B Cell Lymphomas Escape Bone Morphogenetic Protein (BMP) Induced Growth Inhibition: Downregulation of BMP Receptors and Upregulation of Inhibitory Smads.

Bone morphogenetic proteins (BMPs) belong to the TGF-β superfamily and mediate their effects mainly through the Smad signaling pathway. TGF-β is one of the most potent negative regulators in hematopoietic cells, and many cancers develop reduced sensitivity towards TGF-β induced growth inhibition by several mechanisms, including functional loss of TGF-β receptors and Smad proteins. We have previously shown that BMP-6 inhibits the growth of normal peripheral blood B cells. As high BMP-6 mRNA expression is associated with poor outcome in diffuse large B cell lymphoma (DLBCL; Rosenwald et al, N Engl J Med 2002), we hypothesized that reduced sensitivity towards BMP-induced growth inhibition might contribute to lymphomagenesis. In the current study, 10 B lymphoma cell lines (representing Burkitt, DLBCL and FL) and tumor material from lymphoma patients were investigated to unravel the role of BMPs in lymphomas. We found that 5 – 7 out of 10 lymphoma cell lines were resistant towards BMP-2, -4, -6 and -7 induced growth inhibition. In comparison, only 3 of the cell lines were resistant towards TGF-β. Analysis of BMP receptor expression by FACS analysis showed that all lymphoma cell lines and the malignant B cells from primary lymphoma biopsies expressed the BMPR type I Alk-2, whereas the expression of Alk-3 and Alk-6 was variable.
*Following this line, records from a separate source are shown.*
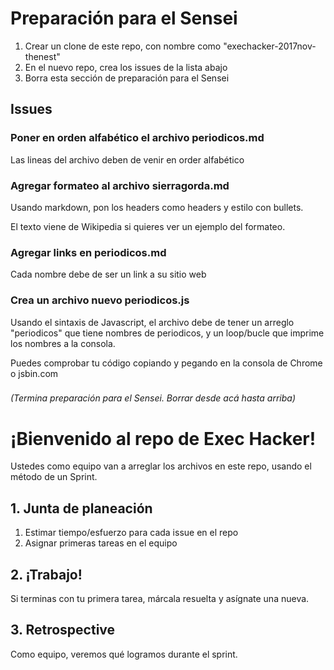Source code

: # Preparación para el Sensei
1. Crear un clone de este repo, con nombre como "exechacker-2017nov-thenest"
1. En el nuevo repo, crea los issues de la lista abajo
1. Borra esta sección de preparación para el Sensei

## Issues

### Poner en orden alfabético el archivo periodicos.md
Las lineas del archivo deben de venir en order alfabético

### Agregar formateo al archivo sierragorda.md
Usando markdown, pon los headers como headers y estilo con bullets.

El texto viene de Wikipedia si quieres ver un ejemplo del formateo.

### Agregar links en periodicos.md
Cada nombre debe de ser un link a su sitio web

### Crea un archivo nuevo periodicos.js
Usando el sintaxis de Javascript, el archivo debe de tener un arreglo "periodicos" que tiene nombres de periodicos, y un loop/bucle que imprime los nombres a la consola.

Puedes comprobar tu código copiando y pegando en la consola de Chrome o jsbin.com

###

*(Termina preparación para el Sensei. Borrar desde acá hasta arriba)*


# ¡Bienvenido al repo de Exec Hacker!
Ustedes como equipo van a arreglar los archivos en este repo, usando el método de un Sprint.

## 1. Junta de planeación
1. Estimar tiempo/esfuerzo para cada issue en el repo
1. Asignar primeras tareas en el equipo

## 2. ¡Trabajo!
Si terminas con tu primera tarea, márcala resuelta y asígnate una nueva.

## 3. Retrospective
Como equipo, veremos qué logramos durante el sprint.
Interestingly, the expression of BMPRII was low or undetectable in BMP-6 resistant cell lines, whereas it was highly expressed in 3 out of 4 sensitive cell lines. Also, malignant B cells from lymphoma biopsies showed reduced levels of BMPRII, suggesting that downregulation of BMPRII is a mechanism for evading BMP induced growth inhibition. Interestingly, upregulation of Smad6 or Smad7 was seen in 3 of the BMP-6 resistant cell lines and might represent another way of escaping the inhibitory effects of BMP. The lymphoma cell lines were investigated for endogenous production of BMPs by real-time RT-PCR, and 2 out of 10 cell lines had detectable BMP-6 mRNA, whereas 7 cell lines expressed BMP-7 mRNA. Analysis of purified malignant B cells or normal tumor infiltrating T cells from patient biopsies, confirmed the expression of BMP-6 and BMP-7 in the malignant B cells. Altogether, the data suggest that escape from BMP induced growth inhibition might contribute to increased tumor growth in B cell lymphomas.